**Assignment**
Find the string "target" in the data, and copy out each line that has it.

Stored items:
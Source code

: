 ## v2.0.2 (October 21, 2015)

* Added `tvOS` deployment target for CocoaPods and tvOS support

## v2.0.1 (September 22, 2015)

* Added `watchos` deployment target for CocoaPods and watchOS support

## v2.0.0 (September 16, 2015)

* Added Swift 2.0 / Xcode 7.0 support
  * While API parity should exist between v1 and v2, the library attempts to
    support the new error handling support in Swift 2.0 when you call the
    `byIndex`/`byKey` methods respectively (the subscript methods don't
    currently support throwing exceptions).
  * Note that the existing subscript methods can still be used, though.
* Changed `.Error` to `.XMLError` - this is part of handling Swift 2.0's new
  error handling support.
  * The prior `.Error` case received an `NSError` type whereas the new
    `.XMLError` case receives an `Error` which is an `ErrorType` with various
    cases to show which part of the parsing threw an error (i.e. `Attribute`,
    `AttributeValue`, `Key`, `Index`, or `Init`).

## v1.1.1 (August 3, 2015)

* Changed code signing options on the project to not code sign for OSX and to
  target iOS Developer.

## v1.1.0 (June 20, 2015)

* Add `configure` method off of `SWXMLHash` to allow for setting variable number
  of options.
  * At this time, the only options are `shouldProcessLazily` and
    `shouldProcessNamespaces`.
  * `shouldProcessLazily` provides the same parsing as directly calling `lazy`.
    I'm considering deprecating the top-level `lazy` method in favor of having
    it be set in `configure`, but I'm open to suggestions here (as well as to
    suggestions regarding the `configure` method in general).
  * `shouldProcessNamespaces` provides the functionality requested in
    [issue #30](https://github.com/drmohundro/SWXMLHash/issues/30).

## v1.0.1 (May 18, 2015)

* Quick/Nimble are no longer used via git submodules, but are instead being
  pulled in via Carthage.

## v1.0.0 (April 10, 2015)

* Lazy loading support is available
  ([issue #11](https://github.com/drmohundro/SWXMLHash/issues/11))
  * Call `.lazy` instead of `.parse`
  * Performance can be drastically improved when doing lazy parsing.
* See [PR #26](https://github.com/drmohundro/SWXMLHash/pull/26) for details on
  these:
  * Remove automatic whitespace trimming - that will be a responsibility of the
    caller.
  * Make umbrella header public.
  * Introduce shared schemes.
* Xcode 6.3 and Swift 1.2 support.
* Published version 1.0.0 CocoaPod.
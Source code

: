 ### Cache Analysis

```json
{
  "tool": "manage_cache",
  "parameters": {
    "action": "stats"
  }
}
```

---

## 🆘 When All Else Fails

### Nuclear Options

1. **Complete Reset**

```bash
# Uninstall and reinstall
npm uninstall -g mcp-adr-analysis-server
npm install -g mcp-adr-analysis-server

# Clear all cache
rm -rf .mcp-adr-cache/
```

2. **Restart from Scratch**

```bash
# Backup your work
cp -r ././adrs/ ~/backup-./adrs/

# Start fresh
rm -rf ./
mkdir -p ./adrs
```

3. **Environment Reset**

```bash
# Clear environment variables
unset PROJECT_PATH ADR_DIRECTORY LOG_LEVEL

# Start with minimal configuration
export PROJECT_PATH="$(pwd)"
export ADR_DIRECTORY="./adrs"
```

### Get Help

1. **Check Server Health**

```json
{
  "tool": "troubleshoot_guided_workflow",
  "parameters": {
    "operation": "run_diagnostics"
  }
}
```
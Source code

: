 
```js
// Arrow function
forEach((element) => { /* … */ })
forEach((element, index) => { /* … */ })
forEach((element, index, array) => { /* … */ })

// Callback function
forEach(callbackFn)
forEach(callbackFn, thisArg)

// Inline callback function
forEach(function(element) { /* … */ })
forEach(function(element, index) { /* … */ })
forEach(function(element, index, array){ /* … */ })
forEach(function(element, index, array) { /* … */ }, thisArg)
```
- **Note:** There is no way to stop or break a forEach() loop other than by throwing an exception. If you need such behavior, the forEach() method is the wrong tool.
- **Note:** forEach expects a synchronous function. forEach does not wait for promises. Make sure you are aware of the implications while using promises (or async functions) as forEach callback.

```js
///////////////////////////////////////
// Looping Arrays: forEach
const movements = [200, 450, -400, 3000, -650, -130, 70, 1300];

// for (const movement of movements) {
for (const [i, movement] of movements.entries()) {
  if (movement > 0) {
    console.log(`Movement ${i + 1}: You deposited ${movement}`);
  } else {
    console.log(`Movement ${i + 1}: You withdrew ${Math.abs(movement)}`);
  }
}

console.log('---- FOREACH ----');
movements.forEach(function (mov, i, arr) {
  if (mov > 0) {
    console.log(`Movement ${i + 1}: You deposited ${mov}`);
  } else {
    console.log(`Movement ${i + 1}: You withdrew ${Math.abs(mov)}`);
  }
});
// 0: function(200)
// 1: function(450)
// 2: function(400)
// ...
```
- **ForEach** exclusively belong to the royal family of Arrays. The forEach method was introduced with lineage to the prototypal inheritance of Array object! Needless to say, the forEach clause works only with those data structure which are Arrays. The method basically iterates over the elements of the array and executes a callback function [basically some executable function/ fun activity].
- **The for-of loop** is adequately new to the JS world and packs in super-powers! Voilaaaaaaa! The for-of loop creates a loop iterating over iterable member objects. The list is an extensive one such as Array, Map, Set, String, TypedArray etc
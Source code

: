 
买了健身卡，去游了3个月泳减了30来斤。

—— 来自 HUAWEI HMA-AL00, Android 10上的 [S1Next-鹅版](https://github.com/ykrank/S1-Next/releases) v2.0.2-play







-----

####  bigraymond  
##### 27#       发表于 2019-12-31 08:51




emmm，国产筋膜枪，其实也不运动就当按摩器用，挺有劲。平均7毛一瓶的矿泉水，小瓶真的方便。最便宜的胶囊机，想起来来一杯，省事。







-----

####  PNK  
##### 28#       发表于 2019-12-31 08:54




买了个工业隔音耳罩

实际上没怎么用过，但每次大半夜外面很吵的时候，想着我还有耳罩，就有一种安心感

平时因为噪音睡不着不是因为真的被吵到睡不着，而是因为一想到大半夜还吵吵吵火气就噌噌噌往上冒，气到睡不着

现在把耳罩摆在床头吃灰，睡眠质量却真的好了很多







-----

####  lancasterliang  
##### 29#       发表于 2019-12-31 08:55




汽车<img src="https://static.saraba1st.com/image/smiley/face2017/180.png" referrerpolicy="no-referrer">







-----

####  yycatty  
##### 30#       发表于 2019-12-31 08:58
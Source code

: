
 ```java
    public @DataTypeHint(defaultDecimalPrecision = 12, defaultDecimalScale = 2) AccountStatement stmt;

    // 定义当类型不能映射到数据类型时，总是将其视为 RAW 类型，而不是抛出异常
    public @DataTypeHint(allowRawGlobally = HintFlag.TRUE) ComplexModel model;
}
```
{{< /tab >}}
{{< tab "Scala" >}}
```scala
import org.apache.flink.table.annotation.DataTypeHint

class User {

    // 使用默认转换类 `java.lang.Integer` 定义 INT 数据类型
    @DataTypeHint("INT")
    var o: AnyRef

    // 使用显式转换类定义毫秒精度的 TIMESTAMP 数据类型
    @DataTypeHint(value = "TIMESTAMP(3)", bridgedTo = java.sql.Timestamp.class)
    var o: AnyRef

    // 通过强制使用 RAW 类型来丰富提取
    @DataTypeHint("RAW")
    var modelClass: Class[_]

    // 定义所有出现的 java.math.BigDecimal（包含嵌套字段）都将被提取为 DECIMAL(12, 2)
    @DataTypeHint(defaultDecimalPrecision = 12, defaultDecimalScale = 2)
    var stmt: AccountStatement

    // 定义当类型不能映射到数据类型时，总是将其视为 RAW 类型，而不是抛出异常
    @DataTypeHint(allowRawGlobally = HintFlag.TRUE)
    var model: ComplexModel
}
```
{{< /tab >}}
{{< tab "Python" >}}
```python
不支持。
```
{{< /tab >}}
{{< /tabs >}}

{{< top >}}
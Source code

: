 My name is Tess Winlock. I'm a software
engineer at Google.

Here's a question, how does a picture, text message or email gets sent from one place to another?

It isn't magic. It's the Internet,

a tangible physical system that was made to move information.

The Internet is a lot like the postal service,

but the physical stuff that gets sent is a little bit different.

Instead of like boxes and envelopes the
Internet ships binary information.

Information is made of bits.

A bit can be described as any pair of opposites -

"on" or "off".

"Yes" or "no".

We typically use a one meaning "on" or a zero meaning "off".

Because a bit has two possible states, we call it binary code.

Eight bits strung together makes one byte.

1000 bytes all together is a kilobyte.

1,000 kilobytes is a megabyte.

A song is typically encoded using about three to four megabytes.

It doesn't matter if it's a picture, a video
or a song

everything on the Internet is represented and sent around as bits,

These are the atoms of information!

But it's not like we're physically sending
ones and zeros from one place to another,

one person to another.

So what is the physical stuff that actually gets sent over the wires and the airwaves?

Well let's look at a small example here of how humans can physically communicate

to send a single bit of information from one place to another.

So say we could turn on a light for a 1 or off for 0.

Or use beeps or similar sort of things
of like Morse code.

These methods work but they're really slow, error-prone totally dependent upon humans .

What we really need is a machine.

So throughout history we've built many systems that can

**Solved exercise**
* Added `tvOS` deployment target for CocoaPods and tvOS support
* Added `watchos` deployment target for CocoaPods and watchOS support
  target iOS Developer.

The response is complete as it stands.